Required action →
Look through the listing and locate every line containing the word "exclude"; copy those lines.

Data in this exercise →
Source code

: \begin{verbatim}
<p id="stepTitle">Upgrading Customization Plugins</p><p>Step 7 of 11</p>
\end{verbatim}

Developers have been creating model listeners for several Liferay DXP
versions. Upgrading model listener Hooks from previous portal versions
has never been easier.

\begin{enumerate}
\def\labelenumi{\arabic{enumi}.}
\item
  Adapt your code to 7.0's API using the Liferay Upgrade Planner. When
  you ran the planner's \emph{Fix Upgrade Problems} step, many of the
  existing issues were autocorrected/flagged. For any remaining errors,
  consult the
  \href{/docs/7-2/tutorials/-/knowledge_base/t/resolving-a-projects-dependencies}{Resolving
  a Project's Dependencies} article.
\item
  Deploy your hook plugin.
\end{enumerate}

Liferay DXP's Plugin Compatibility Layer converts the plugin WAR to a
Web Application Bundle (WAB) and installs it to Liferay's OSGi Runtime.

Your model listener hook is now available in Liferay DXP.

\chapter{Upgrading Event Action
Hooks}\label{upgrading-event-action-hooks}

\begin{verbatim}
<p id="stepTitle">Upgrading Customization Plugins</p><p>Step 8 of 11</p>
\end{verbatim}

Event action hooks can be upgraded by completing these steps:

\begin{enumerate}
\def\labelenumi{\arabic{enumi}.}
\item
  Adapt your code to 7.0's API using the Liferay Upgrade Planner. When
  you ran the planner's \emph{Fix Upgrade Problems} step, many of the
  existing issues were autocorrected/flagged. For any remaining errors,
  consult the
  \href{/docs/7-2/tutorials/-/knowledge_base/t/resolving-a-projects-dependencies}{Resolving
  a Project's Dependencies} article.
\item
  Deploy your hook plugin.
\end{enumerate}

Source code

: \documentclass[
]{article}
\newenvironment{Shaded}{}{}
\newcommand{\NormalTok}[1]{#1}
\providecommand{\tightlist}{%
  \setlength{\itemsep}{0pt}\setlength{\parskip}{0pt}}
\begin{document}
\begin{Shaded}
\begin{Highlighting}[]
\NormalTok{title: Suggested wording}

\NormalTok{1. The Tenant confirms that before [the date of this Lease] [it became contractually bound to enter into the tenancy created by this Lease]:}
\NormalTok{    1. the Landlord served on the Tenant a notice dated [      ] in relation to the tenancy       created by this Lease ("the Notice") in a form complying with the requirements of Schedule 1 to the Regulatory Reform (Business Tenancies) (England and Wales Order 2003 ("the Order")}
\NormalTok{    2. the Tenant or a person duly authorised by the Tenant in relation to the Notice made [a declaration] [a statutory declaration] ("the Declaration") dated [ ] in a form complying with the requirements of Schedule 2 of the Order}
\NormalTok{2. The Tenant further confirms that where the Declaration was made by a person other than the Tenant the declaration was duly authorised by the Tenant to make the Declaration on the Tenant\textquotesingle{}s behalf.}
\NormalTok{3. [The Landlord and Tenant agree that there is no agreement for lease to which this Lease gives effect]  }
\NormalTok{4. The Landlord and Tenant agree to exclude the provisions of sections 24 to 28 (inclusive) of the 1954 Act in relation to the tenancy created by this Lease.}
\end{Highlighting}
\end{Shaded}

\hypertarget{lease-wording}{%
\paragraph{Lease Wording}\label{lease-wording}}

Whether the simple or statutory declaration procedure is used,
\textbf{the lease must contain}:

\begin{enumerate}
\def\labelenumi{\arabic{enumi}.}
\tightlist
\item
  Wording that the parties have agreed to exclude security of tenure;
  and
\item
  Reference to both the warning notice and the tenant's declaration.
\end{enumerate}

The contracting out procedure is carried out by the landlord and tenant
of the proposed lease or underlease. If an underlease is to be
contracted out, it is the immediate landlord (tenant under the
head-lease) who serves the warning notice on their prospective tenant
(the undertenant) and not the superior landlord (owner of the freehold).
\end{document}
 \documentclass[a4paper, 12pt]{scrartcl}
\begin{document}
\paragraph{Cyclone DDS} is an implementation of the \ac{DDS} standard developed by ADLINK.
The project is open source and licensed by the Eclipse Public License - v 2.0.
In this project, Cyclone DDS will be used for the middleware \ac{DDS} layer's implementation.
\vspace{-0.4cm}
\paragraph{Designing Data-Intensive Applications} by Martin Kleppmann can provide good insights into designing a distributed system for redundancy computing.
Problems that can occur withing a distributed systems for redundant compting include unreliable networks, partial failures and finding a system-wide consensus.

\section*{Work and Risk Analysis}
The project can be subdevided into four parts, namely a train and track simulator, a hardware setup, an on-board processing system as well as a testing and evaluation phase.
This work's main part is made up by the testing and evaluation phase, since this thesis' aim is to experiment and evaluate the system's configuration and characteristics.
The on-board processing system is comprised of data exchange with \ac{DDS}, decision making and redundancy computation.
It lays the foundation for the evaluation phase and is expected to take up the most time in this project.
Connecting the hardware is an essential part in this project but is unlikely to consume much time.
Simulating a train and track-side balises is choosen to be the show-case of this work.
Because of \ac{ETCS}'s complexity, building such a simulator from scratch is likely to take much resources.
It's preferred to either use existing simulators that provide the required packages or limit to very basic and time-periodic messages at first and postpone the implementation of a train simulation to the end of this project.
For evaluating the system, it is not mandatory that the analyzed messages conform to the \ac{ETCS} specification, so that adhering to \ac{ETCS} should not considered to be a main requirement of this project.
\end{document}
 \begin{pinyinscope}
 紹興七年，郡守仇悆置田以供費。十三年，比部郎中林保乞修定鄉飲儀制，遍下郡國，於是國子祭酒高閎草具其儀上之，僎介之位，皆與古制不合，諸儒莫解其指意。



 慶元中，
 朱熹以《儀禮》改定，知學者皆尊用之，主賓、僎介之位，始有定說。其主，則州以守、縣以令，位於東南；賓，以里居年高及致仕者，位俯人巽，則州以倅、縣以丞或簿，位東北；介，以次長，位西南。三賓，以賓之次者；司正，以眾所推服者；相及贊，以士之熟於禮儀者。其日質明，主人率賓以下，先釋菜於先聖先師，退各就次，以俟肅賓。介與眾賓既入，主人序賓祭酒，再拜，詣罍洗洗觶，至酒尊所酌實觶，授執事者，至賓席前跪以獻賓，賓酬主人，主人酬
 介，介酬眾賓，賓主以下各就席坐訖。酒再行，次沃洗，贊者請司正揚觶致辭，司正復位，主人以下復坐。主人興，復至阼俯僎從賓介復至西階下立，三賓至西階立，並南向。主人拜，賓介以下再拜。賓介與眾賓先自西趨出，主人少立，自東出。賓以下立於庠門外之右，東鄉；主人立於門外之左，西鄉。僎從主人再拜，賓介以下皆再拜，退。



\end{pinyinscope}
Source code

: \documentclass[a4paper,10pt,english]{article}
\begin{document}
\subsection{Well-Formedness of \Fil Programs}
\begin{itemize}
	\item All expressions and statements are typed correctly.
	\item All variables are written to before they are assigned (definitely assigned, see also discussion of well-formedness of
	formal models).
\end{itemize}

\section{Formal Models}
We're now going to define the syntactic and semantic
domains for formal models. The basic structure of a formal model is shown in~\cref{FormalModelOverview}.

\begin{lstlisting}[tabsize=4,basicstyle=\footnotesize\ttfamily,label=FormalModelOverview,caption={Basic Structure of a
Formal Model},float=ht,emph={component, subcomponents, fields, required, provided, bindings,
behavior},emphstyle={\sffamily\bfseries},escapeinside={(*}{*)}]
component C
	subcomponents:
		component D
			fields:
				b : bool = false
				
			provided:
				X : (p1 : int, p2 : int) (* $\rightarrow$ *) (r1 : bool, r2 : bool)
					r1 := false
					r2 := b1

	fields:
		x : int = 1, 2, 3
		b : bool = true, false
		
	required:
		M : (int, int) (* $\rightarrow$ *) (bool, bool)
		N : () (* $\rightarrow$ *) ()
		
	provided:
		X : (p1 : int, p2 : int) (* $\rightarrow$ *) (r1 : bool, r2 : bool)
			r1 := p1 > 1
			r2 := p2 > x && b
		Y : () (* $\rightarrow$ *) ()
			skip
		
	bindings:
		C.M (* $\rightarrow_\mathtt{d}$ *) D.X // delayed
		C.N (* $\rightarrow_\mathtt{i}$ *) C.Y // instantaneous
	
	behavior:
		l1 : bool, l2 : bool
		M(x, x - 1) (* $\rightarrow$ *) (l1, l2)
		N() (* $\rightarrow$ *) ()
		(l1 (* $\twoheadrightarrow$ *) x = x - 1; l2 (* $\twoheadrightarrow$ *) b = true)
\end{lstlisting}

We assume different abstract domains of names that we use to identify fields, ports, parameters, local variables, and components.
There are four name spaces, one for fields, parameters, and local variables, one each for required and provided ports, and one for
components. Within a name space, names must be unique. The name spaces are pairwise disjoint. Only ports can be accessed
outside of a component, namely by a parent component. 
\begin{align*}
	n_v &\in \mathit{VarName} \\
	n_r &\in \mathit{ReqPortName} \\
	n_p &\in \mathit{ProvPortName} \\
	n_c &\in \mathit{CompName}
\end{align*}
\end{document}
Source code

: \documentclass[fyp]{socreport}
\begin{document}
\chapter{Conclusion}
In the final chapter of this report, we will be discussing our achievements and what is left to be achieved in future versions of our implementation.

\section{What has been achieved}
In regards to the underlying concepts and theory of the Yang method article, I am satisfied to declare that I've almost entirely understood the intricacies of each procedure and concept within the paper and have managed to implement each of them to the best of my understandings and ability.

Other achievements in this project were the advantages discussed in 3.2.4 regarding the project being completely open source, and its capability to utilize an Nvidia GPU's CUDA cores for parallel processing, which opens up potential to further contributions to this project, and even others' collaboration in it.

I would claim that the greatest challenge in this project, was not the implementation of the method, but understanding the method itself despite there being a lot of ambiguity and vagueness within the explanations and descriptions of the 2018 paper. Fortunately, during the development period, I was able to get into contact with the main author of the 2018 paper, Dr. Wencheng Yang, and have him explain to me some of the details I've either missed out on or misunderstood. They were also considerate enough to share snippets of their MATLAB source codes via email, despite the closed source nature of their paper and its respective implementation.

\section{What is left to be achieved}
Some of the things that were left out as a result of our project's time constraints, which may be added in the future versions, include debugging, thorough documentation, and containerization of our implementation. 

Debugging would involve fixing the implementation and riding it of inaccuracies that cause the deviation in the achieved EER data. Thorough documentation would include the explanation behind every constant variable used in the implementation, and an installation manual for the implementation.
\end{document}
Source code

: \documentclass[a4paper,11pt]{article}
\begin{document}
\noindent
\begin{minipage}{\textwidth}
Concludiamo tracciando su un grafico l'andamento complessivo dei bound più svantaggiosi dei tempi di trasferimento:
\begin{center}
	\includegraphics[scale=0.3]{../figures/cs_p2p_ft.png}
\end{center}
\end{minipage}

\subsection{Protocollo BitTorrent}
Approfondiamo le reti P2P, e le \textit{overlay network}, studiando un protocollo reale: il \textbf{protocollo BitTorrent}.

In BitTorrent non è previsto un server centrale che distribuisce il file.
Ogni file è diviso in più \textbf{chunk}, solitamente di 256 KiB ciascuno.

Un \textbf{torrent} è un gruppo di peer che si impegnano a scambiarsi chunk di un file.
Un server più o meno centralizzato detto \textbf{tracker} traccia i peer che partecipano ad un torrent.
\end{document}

Your response →
\NormalTok{4. The Landlord and Tenant agree to exclude the provisions of sections 24 to 28 (inclusive) of the 1954 Act in relation to the tenancy created by this Lease.}
  Wording that the parties have agreed to exclude security of tenure;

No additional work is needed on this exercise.